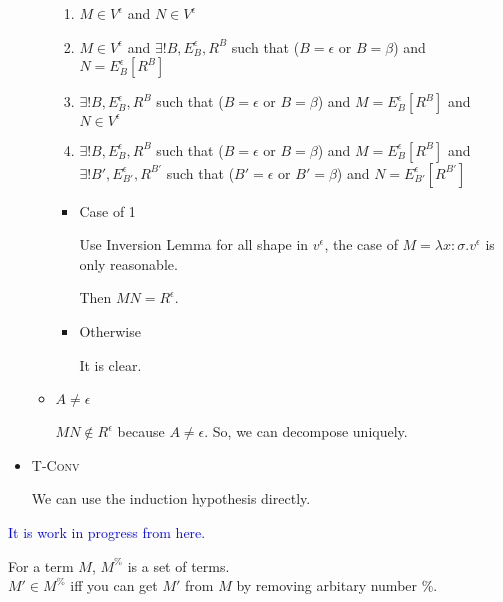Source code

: \documentclass[9pt, a4paper]{extarticle}
\theoremstyle{break}
\newcommand{\TConv}{\textsc{T-Conv}}
\newcommand{\blue}[1]{\textcolor{blue}{ #1 }}
\begin{document}
\begin{itemize}
\begin{itemize}
		            \begin{enumerate}
			            \item $ M \in V^\epsilon$ and $ N \in V^\epsilon$
			            \item $ M \in V^\epsilon$ and $\exists ! B, E^\epsilon_B, R^B$ such that ($B = \epsilon$ or $B = \beta$) and $N = E^\epsilon_B[R^B]$
			            \item $\exists ! B, E^\epsilon_B, R^B$ such that ($B = \epsilon$ or $B = \beta$) and $M = E^\epsilon_B[R^B]$ and $ N \in V^\epsilon$
			            \item $\exists ! B, E^\epsilon_B, R^B$ such that ($B = \epsilon$ or $B = \beta$) and $M = E^\epsilon_B[R^B]$ and $\exists ! B', E^\epsilon_{B'}, R^{B'}$ such that ($B' = \epsilon$ or $B' = \beta$) and $N = E^\epsilon_{B'}[R^{B'}]$
		            \end{enumerate}

		            \begin{itemize}
			            \item Case of 1

			                  Use Inversion Lemma for all shape in $v^\epsilon$, the case of $ M = \lambda x:\sigma.v^\epsilon$ is only reasonable.

			                  Then $M N = R^\epsilon$.

			            \item Otherwise

			                  It is clear.
		            \end{itemize}

		      \item $ A \neq \epsilon $

		            $M N \notin R^\epsilon$ because $ A \neq \epsilon$.
		            So, we can decompose uniquely.

	      \end{itemize}


	\item \TConv

	      We can use the induction hypothesis directly.

\end{itemize}

\blue{\huge{It is work in progress from here.}}

\begin{dfn}
	For a term $M$, $M^\%$ is a set of terms.\\
	$M' \in M^\%$ iff you can get $M'$ from $M$ by removing arbitary number $\%$.
\end{dfn}
\end{document}
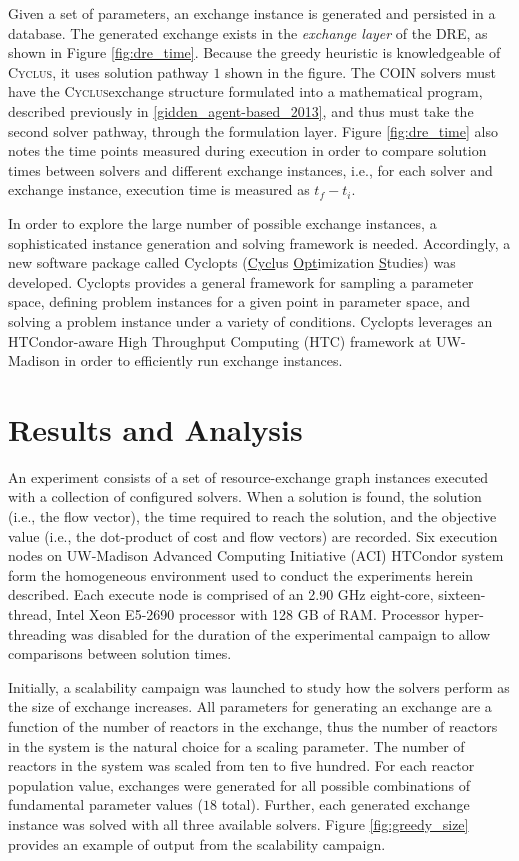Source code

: \documentclass{anstrans}
\newcommand{\Cyclus}{\textsc{Cyclus}}
\begin{document}
Given a set of parameters, an exchange instance is generated and persisted in a
database. The generated exchange exists in the \textit{exchange layer} of the
DRE, as shown in Figure \ref{fig:dre_time}. Because the greedy heuristic is
knowledgeable of \Cyclus, it uses solution pathway $1$ shown in the figure. The
COIN solvers must have the \Cyclus exchange structure formulated into a
mathematical program, described previously in \ref{gidden_agent-based_2013}, and
thus must take the second solver pathway, through the formulation layer. Figure
\ref{fig:dre_time} also notes the time points measured during execution in order
to compare solution times between solvers and different exchange instances,
i.e., for each solver and exchange instance, execution time is measured as $t_f
- t_i$.

In order to explore the large number of possible exchange instances, a
sophisticated instance generation and solving framework is needed. Accordingly,
a new software package called Cyclopts (\underline{Cycl}us
\underline{Opt}imization \underline{S}tudies) was developed. Cyclopts provides a
general framework for sampling a parameter space, defining problem instances for
a given point in parameter space, and solving a problem instance under a variety
of conditions. Cyclopts leverages an HTCondor-aware High Throughput Computing
(HTC) framework at UW-Madison in order to efficiently run exchange instances. 


\section{Results and Analysis}

An experiment consists of a set of resource-exchange graph instances executed
with a collection of configured solvers. When a solution is found, the solution
(i.e., the flow vector), the time required to reach the solution, and the
objective value (i.e., the dot-product of cost and flow vectors) are
recorded. Six execution nodes on UW-Madison Advanced Computing Initiative (ACI)
HTCondor system form the homogeneous environment used to conduct the experiments
herein described. Each execute node is comprised of an 2.90 GHz eight-core,
sixteen-thread, Intel Xeon E5-2690 processor with 128 GB of RAM. Processor
hyper-threading was disabled for the duration of the experimental campaign to
allow comparisons between solution times.

Initially, a scalability campaign was launched to study how the solvers perform
as the size of exchange increases. All parameters for generating an exchange are
a function of the number of reactors in the exchange, thus the number of
reactors in the system is the natural choice for a scaling parameter. The number
of reactors in the system was scaled from ten to five hundred. For each reactor
population value, exchanges were generated for all possible combinations of
fundamental parameter values ($18$ total). Further, each generated exchange
instance was solved with all three available solvers. Figure
\ref{fig:greedy_size} provides an example of output from the scalability
campaign.
\end{document}
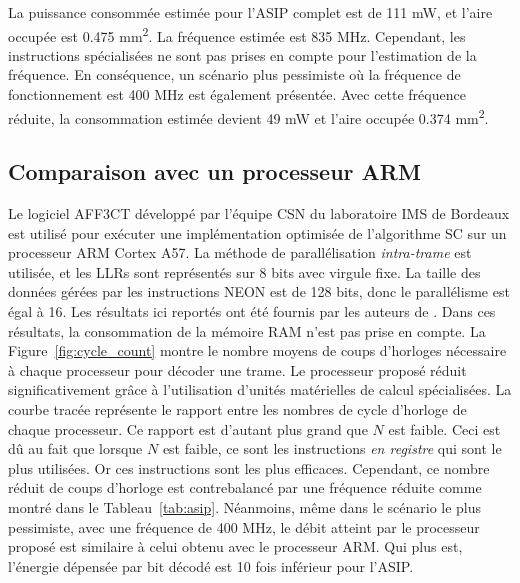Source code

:La puissance consommée estimée pour l'ASIP complet est de 111 mW, et l'aire occupée est 0.475 mm\textsuperscript{2}. La fréquence estimée est 835 MHz. Cependant, les instructions spécialisées ne sont pas prises en compte pour l'estimation de la fréquence. En conséquence, un scénario plus pessimiste où la fréquence de fonctionnement est 400 MHz est également présentée. Avec cette fréquence réduite, la consommation estimée devient 49 mW et l'aire occupée 0.374 mm\textsuperscript{2}.

\subsection{Comparaison avec un processeur ARM}


Le logiciel AFF3CT développé par l'équipe CSN du laboratoire IMS de Bordeaux est utilisé pour exécuter une implémentation optimisée de l'algorithme SC sur un processeur ARM Cortex A57. La méthode de parallélisation \textit{intra-trame} est utilisée, et les LLRs sont représentés sur 8 bits avec virgule fixe. La taille des données gérées par les instructions NEON est de 128 bits, donc le parallélisme est égal à 16. Les résultats ici reportés ont été fournis par les auteurs de \cite{cassagne_energy_2016}. Dans ces résultats, la consommation de la mémoire RAM n'est pas prise en compte.
La Figure~\ref{fig:cycle_count} montre le nombre moyens de coups d'horloges nécessaire à chaque processeur pour décoder une trame. Le processeur proposé réduit significativement grâce à l'utilisation d'unités matérielles de calcul spécialisées. La courbe tracée représente le rapport entre les nombres de cycle d'horloge de chaque processeur. Ce rapport est d'autant plus grand que $N$ est faible. Ceci est dû au fait que lorsque $N$ est faible, ce sont les instructions \textit{en registre} qui sont le plus utilisées. Or ces instructions sont les plus efficaces.
Cependant, ce nombre réduit de coups d'horloge est contrebalancé par une fréquence réduite comme montré dans le Tableau~\ref{tab:asip}. Néanmoins, même dans le scénario le plus pessimiste, avec une fréquence de 400 MHz, le débit atteint par le processeur proposé est similaire à celui obtenu avec le processeur ARM. Qui plus est, l'énergie dépensée par bit décodé est 10 fois inférieur pour l'ASIP.
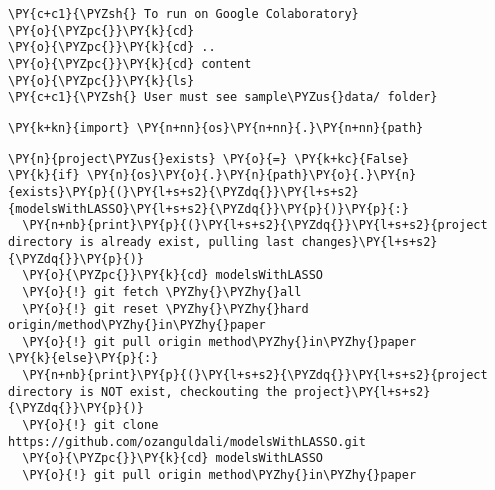     \begin{tcolorbox}[breakable, size=fbox, boxrule=1pt, pad at break*=1mm,colback=cellbackground, colframe=cellborder]
\begin{Verbatim}[commandchars=\\\{\}]
\PY{c+c1}{\PYZsh{} To run on Google Colaboratory}
\PY{o}{\PYZpc{}}\PY{k}{cd}
\PY{o}{\PYZpc{}}\PY{k}{cd} ..
\PY{o}{\PYZpc{}}\PY{k}{cd} content
\PY{o}{\PYZpc{}}\PY{k}{ls}
\PY{c+c1}{\PYZsh{} User must see sample\PYZus{}data/ folder}
\end{Verbatim}
\end{tcolorbox}

    \begin{tcolorbox}[breakable, size=fbox, boxrule=1pt, pad at break*=1mm,colback=cellbackground, colframe=cellborder]
\begin{Verbatim}[commandchars=\\\{\}]
\PY{k+kn}{import} \PY{n+nn}{os}\PY{n+nn}{.}\PY{n+nn}{path}
\end{Verbatim}
\end{tcolorbox}

    \begin{tcolorbox}[breakable, size=fbox, boxrule=1pt, pad at break*=1mm,colback=cellbackground, colframe=cellborder]
\begin{Verbatim}[commandchars=\\\{\}]
\PY{n}{project\PYZus{}exists} \PY{o}{=} \PY{k+kc}{False}
\PY{k}{if} \PY{n}{os}\PY{o}{.}\PY{n}{path}\PY{o}{.}\PY{n}{exists}\PY{p}{(}\PY{l+s+s2}{\PYZdq{}}\PY{l+s+s2}{modelsWithLASSO}\PY{l+s+s2}{\PYZdq{}}\PY{p}{)}\PY{p}{:}
  \PY{n+nb}{print}\PY{p}{(}\PY{l+s+s2}{\PYZdq{}}\PY{l+s+s2}{project directory is already exist, pulling last changes}\PY{l+s+s2}{\PYZdq{}}\PY{p}{)}
  \PY{o}{\PYZpc{}}\PY{k}{cd} modelsWithLASSO
  \PY{o}{!} git fetch \PYZhy{}\PYZhy{}all
  \PY{o}{!} git reset \PYZhy{}\PYZhy{}hard origin/method\PYZhy{}in\PYZhy{}paper
  \PY{o}{!} git pull origin method\PYZhy{}in\PYZhy{}paper
\PY{k}{else}\PY{p}{:}
  \PY{n+nb}{print}\PY{p}{(}\PY{l+s+s2}{\PYZdq{}}\PY{l+s+s2}{project directory is NOT exist, checkouting the project}\PY{l+s+s2}{\PYZdq{}}\PY{p}{)}
  \PY{o}{!} git clone https://github.com/ozanguldali/modelsWithLASSO.git
  \PY{o}{\PYZpc{}}\PY{k}{cd} modelsWithLASSO
  \PY{o}{!} git pull origin method\PYZhy{}in\PYZhy{}paper
\end{Verbatim}
\end{tcolorbox}

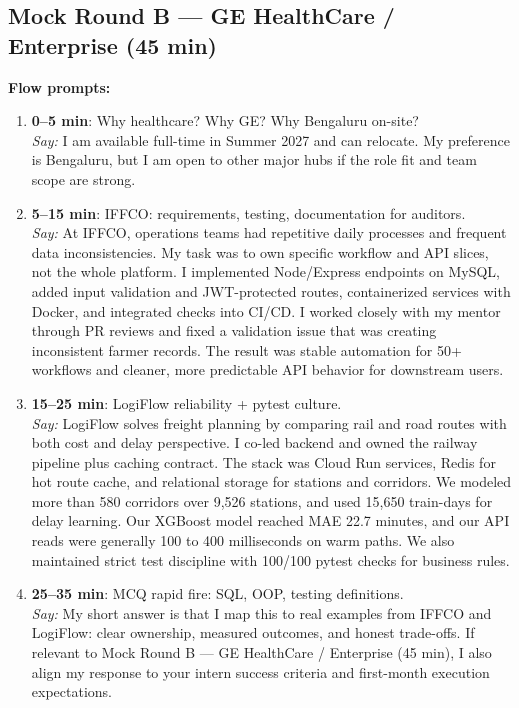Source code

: \documentclass[9pt,a4paper]{article}
\begin{document}
\subsection{Mock Round B --- GE HealthCare / Enterprise (45 min)}
\textbf{Flow prompts:}
\begin{enumerate}
  \item \textbf{0--5 min}: Why healthcare? Why GE? Why Bengaluru on-site?\\
  \textit{Say:} I am available full-time in Summer 2027 and can relocate. My preference is Bengaluru, but I am open to other major hubs if the role fit and team scope are strong.
  \item \textbf{5--15 min}: IFFCO: requirements, testing, documentation for auditors.\\
  \textit{Say:} At IFFCO, operations teams had repetitive daily processes and frequent data inconsistencies. My task was to own specific workflow and API slices, not the whole platform. I implemented Node/Express endpoints on MySQL, added input validation and JWT-protected routes, containerized services with Docker, and integrated checks into CI/CD. I worked closely with my mentor through PR reviews and fixed a validation issue that was creating inconsistent farmer records. The result was stable automation for 50+ workflows and cleaner, more predictable API behavior for downstream users.
  \item \textbf{15--25 min}: LogiFlow reliability + pytest culture.\\
  \textit{Say:} LogiFlow solves freight planning by comparing rail and road routes with both cost and delay perspective. I co-led backend and owned the railway pipeline plus caching contract. The stack was Cloud Run services, Redis for hot route cache, and relational storage for stations and corridors. We modeled more than 580 corridors over 9,526 stations, and used 15,650 train-days for delay learning. Our XGBoost model reached MAE 22.7 minutes, and our API reads were generally 100 to 400 milliseconds on warm paths. We also maintained strict test discipline with 100/100 pytest checks for business rules.
  \item \textbf{25--35 min}: MCQ rapid fire: SQL, OOP, testing definitions.\\
  \textit{Say:} My short answer is that I map this to real examples from IFFCO and LogiFlow: clear ownership, measured outcomes, and honest trade-offs. If relevant to Mock Round B --- GE HealthCare / Enterprise (45 min), I also align my response to your intern success criteria and first-month execution expectations.

\end{enumerate}
\end{document}

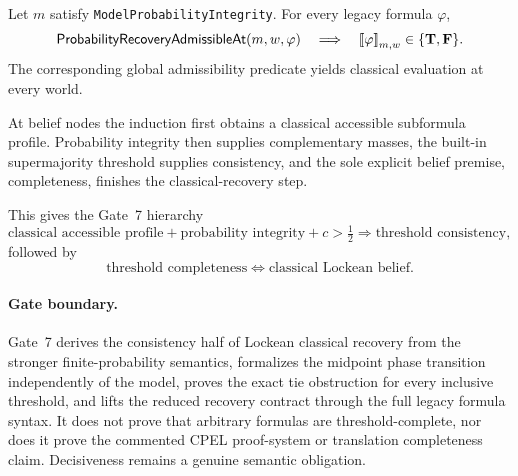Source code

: \begin{theorem}
\label{thm:probability-integrity-formula-recovery}
Let \(m\) satisfy \texttt{ModelProbabilityIntegrity}.  For every legacy formula
\(\varphi\),
\[
  \mathsf{ProbabilityRecoveryAdmissibleAt}(m,w,\varphi)
  \quad\Longrightarrow\quad
  \llbracket\varphi\rrbracket_{m,w}\in\{\Tval,\Fval\}.
\]
The corresponding global admissibility predicate yields classical evaluation at
every world.
\statusverified
\end{theorem}

At belief nodes the induction first obtains a classical accessible subformula
profile.  Probability integrity then supplies complementary masses, the built-in
supermajority threshold supplies consistency, and the sole explicit belief premise,
completeness, finishes the classical-recovery step.

This gives the Gate~7 hierarchy
\[
  \text{classical accessible profile}
  + \text{probability integrity}
  + c>\tfrac12
  \Longrightarrow
  \text{threshold consistency},
\]
followed by
\[
  \text{threshold completeness}
  \Longleftrightarrow
  \text{classical Lockean belief}.
\]

\paragraph{Gate boundary.}
Gate~7 derives the consistency half of Lockean classical recovery from the stronger
finite-probability semantics, formalizes the midpoint phase transition independently
of the model, proves the exact tie obstruction for every inclusive threshold, and
lifts the reduced recovery contract through the full legacy formula syntax.  It does
not prove that arbitrary formulas are threshold-complete, nor does it prove the
commented CPEL proof-system or translation completeness claim.  Decisiveness remains
a genuine semantic obligation.
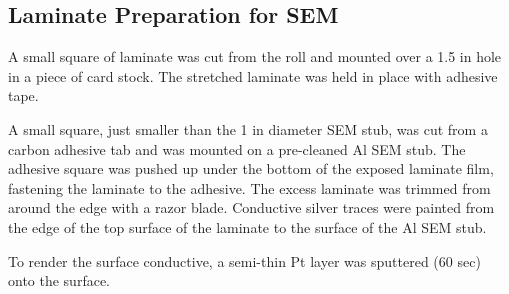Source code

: \subsection{Laminate Preparation for SEM}

A small square of laminate was cut from the roll and
mounted over a 1.5 in hole in a piece of card stock.
The stretched laminate was held in place with adhesive
tape.

A small square, just smaller than the 1 in diameter SEM
stub, was cut from a carbon adhesive tab and was mounted
on a pre-cleaned Al SEM stub. The adhesive square was pushed
up under the bottom of the exposed laminate film, fastening the
laminate to the adhesive. The excess laminate was trimmed from
around the edge with a razor blade. Conductive silver traces
were painted from the edge of the top surface of the
laminate to the surface of the Al SEM stub.

To render the surface conductive, a semi-thin Pt
layer was sputtered (60 sec) onto the surface.

\endinput
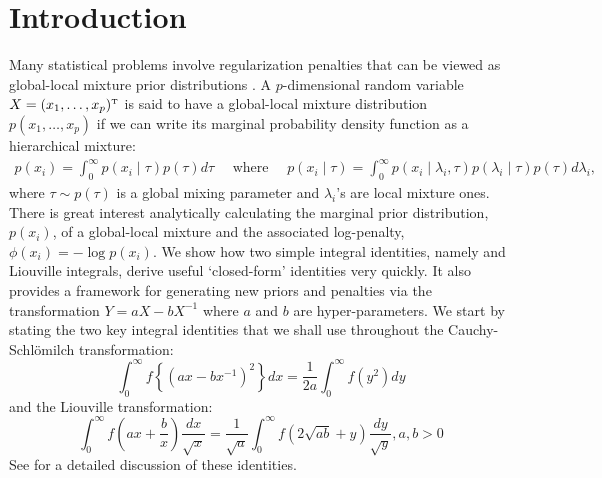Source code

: \documentclass[letterpaper,11pt]{article}
\begin{document}
\section{Introduction}
Many statistical problems involve regularization penalties that can be viewed as global-local mixture prior distributions \citep{polson2011data, hans2011comment}. A $p$-dimensional random variable $X = (x_1, \ldots, x_p)^{{ \mathrm{\scriptscriptstyle T} }}$ is said to have a global-local mixture distribution $p(x_1, \ldots, x_p)$ if we can write its marginal probability density function as a hierarchical mixture: 
\begin{gather*}
p(x_i) = \int_{0}^{\infty} p(x_i \mid \tau) p(\tau) d\tau \quad \text{ where } \quad
p( x_i \mid \tau) = \int_{0}^{\infty} p(x_i \mid \lambda_i, \tau) p(\lambda_i \mid \tau) p(\tau) d\lambda_i, 
\end{gather*}
where $\tau \sim p(\tau)$ is a global mixing parameter and $\lambda_i$'s are local mixture ones. There is great interest analytically calculating the marginal prior distribution, $p(x_i)$, of a global-local mixture and the associated log-penalty, $\phi(x_i) = -\log p(x_i)$. We show how two simple integral identities, namely \CS and Liouville integrals, derive useful `closed-form' identities very quickly. It also provides a framework for generating new priors and penalties via the transformation $Y = a X - b X^{-1}$ where $a$ and $b$ are hyper-parameters. 
We start by stating the two key integral identities that we shall use throughout the Cauchy-Schl\"omilch transformation: 
\begin{equation}
\int_0^\infty f \left\{ ( a x - b x^{-1} )^2 \right\} d x = \frac{1}{2a} \int_0^\infty f(y^2) d y \label{eq:identity}
\end{equation}
and the Liouville transformation:
\begin{equation}
\int_{0}^{\infty} f\left(ax + \frac{b}{x} \right) \frac{dx}{\sqrt{x}} = \frac{1}{\sqrt{a}} \int_{0}^{\infty} f \left( 2\sqrt{ab} + y \right) \frac{dy}{\sqrt{y}}, a,b >0 \label{eq:liouville}
\end{equation}
See \cite{boros2006irresistible,baker2008probabilistic,amdeberhan2010cauchy,jones2014generating} for a detailed discussion of these identities. 
\end{document}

+ + + + +

## Requirement
Only the lines above from the one with "a function of" to the one with "Le logiciel AFF3CT" should be printed, both included and exactly as written; no picture belongs in the copy.

## Output
a function of the number of reactors in the exchange, thus the number of
reactors in the system is the natural choice for a scaling parameter. The number
of reactors in the system was scaled from ten to five hundred. For each reactor
population value, exchanges were generated for all possible combinations of
fundamental parameter values ($18$ total). Further, each generated exchange
instance was solved with all three available solvers. Figure
\ref{fig:greedy_size} provides an example of output from the scalability
campaign.
\end{document}
Source code

:La puissance consommée estimée pour l'ASIP complet est de 111 mW, et l'aire occupée est 0.475 mm\textsuperscript{2}. La fréquence estimée est 835 MHz. Cependant, les instructions spécialisées ne sont pas prises en compte pour l'estimation de la fréquence. En conséquence, un scénario plus pessimiste où la fréquence de fonctionnement est 400 MHz est également présentée. Avec cette fréquence réduite, la consommation estimée devient 49 mW et l'aire occupée 0.374 mm\textsuperscript{2}.

\subsection{Comparaison avec un processeur ARM}


Le logiciel AFF3CT développé par l'équipe CSN du laboratoire IMS de Bordeaux est utilisé pour exécuter une implémentation optimisée de l'algorithme SC sur un processeur ARM Cortex A57. La méthode de parallélisation \textit{intra-trame} est utilisée, et les LLRs sont représentés sur 8 bits avec virgule fixe. La taille des données gérées par les instructions NEON est de 128 bits, donc le parallélisme est égal à 16. Les résultats ici reportés ont été fournis par les auteurs de \cite{cassagne_energy_2016}. Dans ces résultats, la consommation de la mémoire RAM n'est pas prise en compte.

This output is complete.